The Senate and Assembly passed legislation today that would make an additional 13 weeks of unemployment benefits available to nearly 120,000 New Yorkers who are currently without jobs. Benefits for about 56,000 New Yorkers are set to expire beginning this week. Over the next two or three months, nearly 5,000 people will run out of benefits each week.
The state would not have to shell out money to fund the extension; the bill would let New York tap into a $645 million federal grant for unemployment compensation. Regular unemployment benefits run for 26 weeks. The federal government has added on an additional 33 weeks in the past six months because of the economy. This legislation would allow another extension.
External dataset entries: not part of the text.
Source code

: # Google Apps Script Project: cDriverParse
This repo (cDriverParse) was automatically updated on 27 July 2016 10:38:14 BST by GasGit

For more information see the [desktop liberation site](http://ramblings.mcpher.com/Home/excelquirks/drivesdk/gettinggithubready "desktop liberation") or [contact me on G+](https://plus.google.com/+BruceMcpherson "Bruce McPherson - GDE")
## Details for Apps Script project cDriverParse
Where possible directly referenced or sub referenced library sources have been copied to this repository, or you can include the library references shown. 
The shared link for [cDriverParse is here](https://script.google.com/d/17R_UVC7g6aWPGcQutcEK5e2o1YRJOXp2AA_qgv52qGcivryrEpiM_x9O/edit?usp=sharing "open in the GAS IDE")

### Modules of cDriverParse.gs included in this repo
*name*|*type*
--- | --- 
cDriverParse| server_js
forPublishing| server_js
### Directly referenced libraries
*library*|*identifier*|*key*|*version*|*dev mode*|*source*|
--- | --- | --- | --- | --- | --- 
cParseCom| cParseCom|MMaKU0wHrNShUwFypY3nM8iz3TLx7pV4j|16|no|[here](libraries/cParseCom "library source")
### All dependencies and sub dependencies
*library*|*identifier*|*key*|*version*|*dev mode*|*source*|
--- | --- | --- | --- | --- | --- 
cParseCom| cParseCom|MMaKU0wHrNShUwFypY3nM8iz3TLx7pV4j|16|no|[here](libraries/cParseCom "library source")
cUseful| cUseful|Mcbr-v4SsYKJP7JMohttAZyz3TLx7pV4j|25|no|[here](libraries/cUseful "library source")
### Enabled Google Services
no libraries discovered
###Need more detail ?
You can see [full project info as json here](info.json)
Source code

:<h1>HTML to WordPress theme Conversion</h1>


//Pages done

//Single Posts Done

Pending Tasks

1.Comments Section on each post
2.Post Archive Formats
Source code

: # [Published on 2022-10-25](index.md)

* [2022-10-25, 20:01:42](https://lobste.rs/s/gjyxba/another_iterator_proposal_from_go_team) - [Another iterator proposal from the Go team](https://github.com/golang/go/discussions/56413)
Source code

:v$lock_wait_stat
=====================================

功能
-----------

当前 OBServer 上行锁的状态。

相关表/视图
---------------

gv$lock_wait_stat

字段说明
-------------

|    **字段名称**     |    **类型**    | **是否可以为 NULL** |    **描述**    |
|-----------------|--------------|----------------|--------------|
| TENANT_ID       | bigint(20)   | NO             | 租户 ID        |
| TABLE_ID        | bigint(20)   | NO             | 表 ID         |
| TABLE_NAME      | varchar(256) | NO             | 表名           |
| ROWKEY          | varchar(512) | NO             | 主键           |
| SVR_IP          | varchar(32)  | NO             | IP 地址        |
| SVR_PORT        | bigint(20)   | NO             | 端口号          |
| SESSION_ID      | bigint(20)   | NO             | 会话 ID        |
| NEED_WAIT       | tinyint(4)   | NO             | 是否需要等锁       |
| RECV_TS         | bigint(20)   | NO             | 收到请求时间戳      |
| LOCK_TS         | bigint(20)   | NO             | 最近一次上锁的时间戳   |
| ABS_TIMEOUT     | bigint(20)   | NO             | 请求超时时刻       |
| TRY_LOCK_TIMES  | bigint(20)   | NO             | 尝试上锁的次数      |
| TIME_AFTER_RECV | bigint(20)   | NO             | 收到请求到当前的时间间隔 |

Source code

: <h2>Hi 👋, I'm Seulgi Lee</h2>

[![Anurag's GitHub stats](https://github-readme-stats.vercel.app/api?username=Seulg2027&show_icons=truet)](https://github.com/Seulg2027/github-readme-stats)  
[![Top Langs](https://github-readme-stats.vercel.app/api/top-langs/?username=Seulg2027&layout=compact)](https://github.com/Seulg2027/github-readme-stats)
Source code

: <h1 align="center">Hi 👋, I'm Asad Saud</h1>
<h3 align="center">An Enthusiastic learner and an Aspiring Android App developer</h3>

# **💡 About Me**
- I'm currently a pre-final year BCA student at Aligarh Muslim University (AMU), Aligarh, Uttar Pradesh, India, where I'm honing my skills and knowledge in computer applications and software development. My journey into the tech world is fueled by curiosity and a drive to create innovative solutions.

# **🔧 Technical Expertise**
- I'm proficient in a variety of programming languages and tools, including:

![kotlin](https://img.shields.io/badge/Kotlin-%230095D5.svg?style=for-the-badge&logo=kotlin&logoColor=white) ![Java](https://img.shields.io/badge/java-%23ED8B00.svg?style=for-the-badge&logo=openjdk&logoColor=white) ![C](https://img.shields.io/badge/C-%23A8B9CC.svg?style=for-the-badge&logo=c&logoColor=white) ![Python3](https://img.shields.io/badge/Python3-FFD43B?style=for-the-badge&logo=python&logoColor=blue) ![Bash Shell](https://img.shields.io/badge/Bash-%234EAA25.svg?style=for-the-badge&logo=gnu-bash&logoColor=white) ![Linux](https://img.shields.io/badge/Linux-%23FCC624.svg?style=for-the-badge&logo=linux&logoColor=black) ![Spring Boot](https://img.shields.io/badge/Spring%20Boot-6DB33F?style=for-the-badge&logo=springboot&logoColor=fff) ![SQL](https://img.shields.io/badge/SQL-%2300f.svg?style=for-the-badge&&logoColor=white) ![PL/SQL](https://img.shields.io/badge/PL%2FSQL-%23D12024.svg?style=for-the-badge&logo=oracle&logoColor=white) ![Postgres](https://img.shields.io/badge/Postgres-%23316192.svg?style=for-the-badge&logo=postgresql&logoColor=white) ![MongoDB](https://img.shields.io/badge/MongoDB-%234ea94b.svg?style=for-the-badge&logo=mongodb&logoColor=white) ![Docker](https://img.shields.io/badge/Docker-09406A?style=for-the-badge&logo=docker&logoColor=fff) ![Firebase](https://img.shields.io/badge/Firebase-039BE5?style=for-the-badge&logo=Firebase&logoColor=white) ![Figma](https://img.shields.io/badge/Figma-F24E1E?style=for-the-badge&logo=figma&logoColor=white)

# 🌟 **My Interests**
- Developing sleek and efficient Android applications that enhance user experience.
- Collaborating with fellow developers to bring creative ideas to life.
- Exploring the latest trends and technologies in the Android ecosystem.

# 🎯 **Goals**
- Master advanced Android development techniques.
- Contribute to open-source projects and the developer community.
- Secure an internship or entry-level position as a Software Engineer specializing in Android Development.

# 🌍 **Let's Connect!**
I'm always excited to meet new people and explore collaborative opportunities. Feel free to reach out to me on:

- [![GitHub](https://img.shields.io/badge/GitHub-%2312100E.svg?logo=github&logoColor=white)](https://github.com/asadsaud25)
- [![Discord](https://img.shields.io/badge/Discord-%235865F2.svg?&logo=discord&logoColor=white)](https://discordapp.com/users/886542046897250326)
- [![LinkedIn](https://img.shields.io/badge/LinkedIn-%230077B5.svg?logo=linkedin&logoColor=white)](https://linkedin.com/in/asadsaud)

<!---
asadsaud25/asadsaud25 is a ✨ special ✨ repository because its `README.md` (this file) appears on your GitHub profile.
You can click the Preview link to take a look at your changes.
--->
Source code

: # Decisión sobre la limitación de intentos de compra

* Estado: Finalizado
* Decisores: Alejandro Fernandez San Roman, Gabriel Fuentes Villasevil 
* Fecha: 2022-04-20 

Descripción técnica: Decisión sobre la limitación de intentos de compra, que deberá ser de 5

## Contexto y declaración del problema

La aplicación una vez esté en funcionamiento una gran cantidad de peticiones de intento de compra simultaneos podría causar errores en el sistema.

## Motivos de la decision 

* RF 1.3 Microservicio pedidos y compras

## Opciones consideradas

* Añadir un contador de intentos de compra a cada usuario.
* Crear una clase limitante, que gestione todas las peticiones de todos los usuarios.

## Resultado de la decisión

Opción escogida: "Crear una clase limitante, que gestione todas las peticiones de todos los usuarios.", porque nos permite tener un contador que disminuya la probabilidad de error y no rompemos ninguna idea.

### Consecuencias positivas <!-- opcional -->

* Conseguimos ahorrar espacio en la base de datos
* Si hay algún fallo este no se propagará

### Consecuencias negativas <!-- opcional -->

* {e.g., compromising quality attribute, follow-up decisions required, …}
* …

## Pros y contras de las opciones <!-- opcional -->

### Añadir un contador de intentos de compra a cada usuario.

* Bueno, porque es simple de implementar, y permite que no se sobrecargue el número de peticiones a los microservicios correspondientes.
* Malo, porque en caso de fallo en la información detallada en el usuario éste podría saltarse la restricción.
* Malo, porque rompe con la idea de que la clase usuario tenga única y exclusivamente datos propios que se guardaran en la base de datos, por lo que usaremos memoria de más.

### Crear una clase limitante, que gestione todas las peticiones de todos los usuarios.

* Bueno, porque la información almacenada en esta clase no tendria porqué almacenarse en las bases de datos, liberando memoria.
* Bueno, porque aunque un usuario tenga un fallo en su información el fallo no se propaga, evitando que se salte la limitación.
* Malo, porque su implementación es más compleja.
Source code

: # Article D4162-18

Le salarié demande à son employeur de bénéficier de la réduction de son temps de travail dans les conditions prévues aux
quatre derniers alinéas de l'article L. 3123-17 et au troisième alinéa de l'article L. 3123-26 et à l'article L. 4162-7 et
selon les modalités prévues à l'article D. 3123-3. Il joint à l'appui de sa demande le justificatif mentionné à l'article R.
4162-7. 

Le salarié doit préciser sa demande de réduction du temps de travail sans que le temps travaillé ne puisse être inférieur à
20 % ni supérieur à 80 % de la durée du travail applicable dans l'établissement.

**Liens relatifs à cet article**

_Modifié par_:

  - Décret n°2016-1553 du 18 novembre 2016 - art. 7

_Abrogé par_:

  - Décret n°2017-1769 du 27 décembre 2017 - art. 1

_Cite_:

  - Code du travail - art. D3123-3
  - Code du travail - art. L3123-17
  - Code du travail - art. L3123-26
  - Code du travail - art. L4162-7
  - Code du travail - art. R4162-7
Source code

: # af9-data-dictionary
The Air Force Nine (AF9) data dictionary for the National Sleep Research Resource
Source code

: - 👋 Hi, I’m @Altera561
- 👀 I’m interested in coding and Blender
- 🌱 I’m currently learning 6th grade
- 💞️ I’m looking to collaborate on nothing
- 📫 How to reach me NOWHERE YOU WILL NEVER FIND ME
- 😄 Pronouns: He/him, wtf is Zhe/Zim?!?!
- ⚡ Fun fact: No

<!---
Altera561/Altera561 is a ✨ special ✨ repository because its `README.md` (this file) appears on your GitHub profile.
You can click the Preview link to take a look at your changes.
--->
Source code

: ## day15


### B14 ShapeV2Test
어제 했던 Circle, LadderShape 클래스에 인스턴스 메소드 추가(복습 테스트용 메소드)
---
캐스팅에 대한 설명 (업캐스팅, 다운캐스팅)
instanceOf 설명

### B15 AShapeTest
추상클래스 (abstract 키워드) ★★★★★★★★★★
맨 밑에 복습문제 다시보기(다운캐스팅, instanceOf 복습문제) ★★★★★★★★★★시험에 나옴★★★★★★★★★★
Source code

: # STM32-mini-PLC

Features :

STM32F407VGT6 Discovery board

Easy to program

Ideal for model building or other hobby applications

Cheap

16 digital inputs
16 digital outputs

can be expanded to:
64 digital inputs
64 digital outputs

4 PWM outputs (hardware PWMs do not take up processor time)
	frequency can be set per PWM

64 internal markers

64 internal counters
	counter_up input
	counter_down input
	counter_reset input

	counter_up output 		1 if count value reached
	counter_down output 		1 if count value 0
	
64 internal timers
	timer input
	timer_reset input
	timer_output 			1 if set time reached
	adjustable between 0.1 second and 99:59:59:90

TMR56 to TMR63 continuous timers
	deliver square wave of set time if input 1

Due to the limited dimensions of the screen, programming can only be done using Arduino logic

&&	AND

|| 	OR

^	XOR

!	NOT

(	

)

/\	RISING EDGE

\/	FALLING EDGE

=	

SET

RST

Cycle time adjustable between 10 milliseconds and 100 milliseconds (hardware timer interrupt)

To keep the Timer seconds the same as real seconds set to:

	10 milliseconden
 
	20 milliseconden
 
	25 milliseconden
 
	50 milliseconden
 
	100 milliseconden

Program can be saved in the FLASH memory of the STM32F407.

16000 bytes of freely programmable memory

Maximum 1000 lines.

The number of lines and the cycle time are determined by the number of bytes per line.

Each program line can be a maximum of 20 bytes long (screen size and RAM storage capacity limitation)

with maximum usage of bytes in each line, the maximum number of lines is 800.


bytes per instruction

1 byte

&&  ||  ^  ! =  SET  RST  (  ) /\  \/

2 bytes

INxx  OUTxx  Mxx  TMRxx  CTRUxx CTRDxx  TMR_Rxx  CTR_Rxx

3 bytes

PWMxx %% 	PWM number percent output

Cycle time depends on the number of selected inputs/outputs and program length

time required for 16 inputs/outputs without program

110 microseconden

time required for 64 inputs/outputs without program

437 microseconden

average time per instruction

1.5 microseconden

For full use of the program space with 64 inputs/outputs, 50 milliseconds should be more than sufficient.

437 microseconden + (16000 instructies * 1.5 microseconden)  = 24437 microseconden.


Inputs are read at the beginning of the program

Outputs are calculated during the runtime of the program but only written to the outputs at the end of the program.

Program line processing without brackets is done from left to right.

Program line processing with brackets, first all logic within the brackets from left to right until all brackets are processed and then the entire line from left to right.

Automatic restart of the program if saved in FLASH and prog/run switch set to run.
The bill, which was delivered to Gov. David Paterson today, makes changes in state law that are needed for New Yorkers to fully access the federal benefits. Existing state law triggers an extension of benefits when the rate of unemployment among workers who qualify for benefits hits 5 percent. The new legislation would allow 13 more weeks of benefits when that rate reaches 6.5 percent. Unemployment was 7.8 percent in New York last month. The governor is expected to sign the legislation.
The bill would extend unemployment benefits to workers who have to leave their jobs for compelling family reasons, such as domestic violence and illness. It would allow part-time workers to look for part-time jobs and still qualify for unemployment insurance.